Memoir of a spirited woman in chaotic times
Plain-speaking Jane By Jane Caro Macmillan, 372pp, $34.99
I wish I knew Jane Caro. Smart, kind, thoughtful, irreverent, funny, decent, attractive. Who wouldn’t want a friend like her? Did I mention sensible? A sensible friend is an essential.
There are as many reasons for memoir and autobiography as there are individuals who write them, and some surely are pompous and vain, but Caro has no tickets on herself. Her modest aim in Plain-speaking Jane is to offer a few suggestions about the way she has found life to be. The way she has found herself in the thick of it.
Caro is a product of the efforts of secondwave feminism, which was primarily about enabling women. She is severely enabled: this is her ninth book, even though she didn’t start writing until relatively recently. She writes fiction and nonfiction, she has children who have grown up to be successful. She has loving and loved parents, she has proven excellence in her original field, advertising, she is a documentarymaker and broadcaster, a columnist, speaker and television personality. She’s also been with Ralph, whom she met when she was 18, for almost 40 years. “My luckiest break,’’ she writes, “was in meeting Ralph and being smart enough to hang on to him. There is no doubt that he made up for my failings.”

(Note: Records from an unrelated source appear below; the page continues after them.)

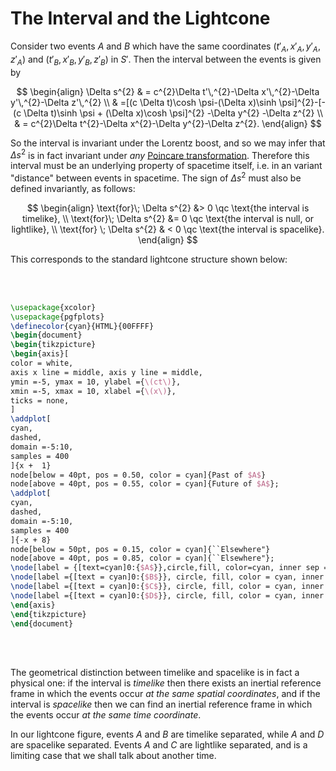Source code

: # The Interval and the Lightcone

Consider two events $A$ and $B$ which have the same coordinates $(t'_{A}, x'_{A}, y'_{A}, z'_{A})$ and $(t'_{B}, x'_{B}, y'_{B}, z'_{B})$ in $S'$. Then the interval between the events is given by

$$
\begin{align}
\Delta s^{2} & = c^{2}\Delta t'\,^{2}-\Delta x'\,^{2}-\Delta y'\,^{2}-\Delta z'\,^{2} \\
& =[(c \Delta t)\cosh \psi-(\Delta x)\sinh \psi]^{2}-[-(c \Delta t)\sinh \psi + (\Delta x)\cosh \psi]^{2} -\Delta y^{2} -\Delta z^{2} \\
& = c^{2}\Delta t^{2}-\Delta x^{2}-\Delta y^{2}-\Delta z^{2}.
\end{align}
$$

So the interval is invariant under the Lorentz boost, and so we may infer that $\Delta s^{2}$ is in fact invariant under *any* [Poincare transformation](https://en.wikipedia.org/wiki/Poincar%C3%A9_group#Poincar%C3%A9_symmetry). Therefore this interval must be an underlying property of spacetime itself, i.e. in an variant "distance" between events in spacetime. The sign of $\Delta s^{2}$ must also be defined invariantly, as follows:

$$
\begin{align}
\text{for}\; \Delta s^{2} &> 0 \qc \text{the interval is timelike}, \\
\text{for}\; \Delta s^{2} &= 0 \qc \text{the interval is null, or lightlike}, \\
\text{for} \; \Delta s^{2} & < 0 \qc \text{the interval is spacelike}.
\end{align}
$$

This corresponds to the standard lightcone structure shown below:

<br>
<br>

```tikz
\usepackage{xcolor}
\usepackage{pgfplots}
\definecolor{cyan}{HTML}{00FFFF}
\begin{document}
\begin{tikzpicture}
\begin{axis}[
color = white,
axis x line = middle, axis y line = middle,
ymin =-5, ymax = 10, ylabel ={\(ct\)},
xmin =-5, xmax = 10, xlabel ={\(x\)},
ticks = none,
]
\addplot[
cyan,
dashed,
domain =-5:10,
samples = 400
]{x +  1}
node[below = 40pt, pos = 0.50, color = cyan]{Past of $A$}
node[above = 40pt, pos = 0.55, color = cyan]{Future of $A$};
\addplot[
cyan,
dashed,
domain =-5:10,
samples = 400
]{-x + 8}
node[below = 50pt, pos = 0.15, color = cyan]{``Elsewhere"}
node[above = 40pt, pos = 0.85, color = cyan]{``Elsewhere"};
\node[label = {[text=cyan]0:{$A$}},circle,fill, color=cyan, inner sep = 2pt] at (axis cs:7/2,9/2) {};
\node[label ={[text = cyan]0:{$B$}}, circle, fill, color = cyan, inner sep = 2pt] at (axis cs:4, 7) {};
\node[label ={[text = cyan]0:{$C$}}, circle, fill, color = cyan, inner sep = 2pt] at (axis cs:7,8) {};
\node[label ={[text = cyan]0:{$D$}}, circle, fill, color = cyan, inner sep = 2pt] at (axis cs:8,6) {};
\end{axis}
\end{tikzpicture}
\end{document}
```

<br >
<br >

The geometrical distinction between timelike and spacelike is in fact a physical one: if the interval is *timelike* then there exists an inertial reference frame in which the events occur *at the same spatial coordinates*, and if the interval is *spacelike* then we can find an inertial reference frame in which the events occur *at the same time coordinate*.

In our lightcone figure, events $A$ and $B$ are timelike separated, while $A$ and $D$ are spacelike separated. Events $A$ and $C$ are lightlike separated, and is a limiting case that we shall talk about another time.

Caro has probably forgotten half of her achievements — she’s the type of woman who does things and moves on. From the evidence of this book, her account of her life so far, she doesn’t linger once she’s made a successful arrival.
Family does matter and Caro was lucky in hers. Born in 1957 in London, she was the first child of a confident young couple who seemed destined for success. Their attitudes carried over to their children. Her pretty mother was the daughter of flourishing Manchester shopkeepers (Methodists) and her lively father (an irreverent nonbeliever) was a graduate of St John’s College, Cambridge, with every expectation of doing well in the business world. In 1963 the family migrated to Australia when he was offered a good job in Sydney. They came by ship not as £10 poms but in a certain state of lux- ury where a five-year-old could press a bell and the steward would appear.
Australia was the natural home for the naturally democratic and future-looking Caros and they never looked back. Jane’s mother later went to university as a mature-age student but in those balmy, pre-feminist days she happily looked after the children while her husband climbed the corporate waterspout and life seemed to offer the endless Australian surf, sun and whatever other ease grim England did not. Caro’s aunt and maternal grandparents also emigrated, so the family was not isolated in the way that made migration such a distressing experience for so many hopeful voyagers to the new world.
The Caros’ eldest daughter was obviously clever and observant, although she describes herself otherwise: “I was a weird and unappealing child. Not only was I undersized and uncoordinated, I was mouthy and opinionated.” For the last two years of primary school she went to what was called opportunity class, a school for children who were considered smarter than average. But she never starred at school and at university did an ordinary degree, preferring to be a star in campus revues rather than academi- cally successful. In third year she had what she now sees as a sort of nervous breakdown due to an obsessive compulsive disorder related to anxiety neurosis.
Caro writes about this in her pragmatic way. She has some thoughtful observations about how such an argumentative, black-and-white family as hers could produce a daughter who, while seemingly super-confident, had no idea of her own identity. What the young Jane did was assume different identities to fit in, something easily done in the charged social environment of the 1970s. She might have appeared a confident, happy, loudmouthed young woman but there was a more sensitive and anxious side that kept breaking through. The gap between how she appeared when she was young and how she was really feeling will reverberate with many women. No doubt it fostered her lovely emotional literacy.
She is endearing when she confesses she got most of her great starts in jobs because of who her father was rather than on merit. But the world she knows about, the glamorous world of advertising, somehow suited her and shaped her values as the realities of women working in a male world started rapidly changing. She has
fabulous detail about making it in a world configured largely by and for men. She doesn’t hold back and she doesn’t just blame men. “It is my observation that all of us absorb some elements of misogyny as we grow up ... The Sex Discrimination Commissioner describes misogyny as being like asbestos in the walls; we absorb it without realising it. The result is that we unconsciously assume that men — particularly white
middle-class men — have merit until they prove otherwise.”
Plain-speaking Jane suffers from too much detail, it seems rushed and is slightly “I did this and then I did that”, but it is a candid narrative of a spirited woman’s life in chaotic times. A better title might have been Can-Do Jane.
Helen Elliott is a writer and critic.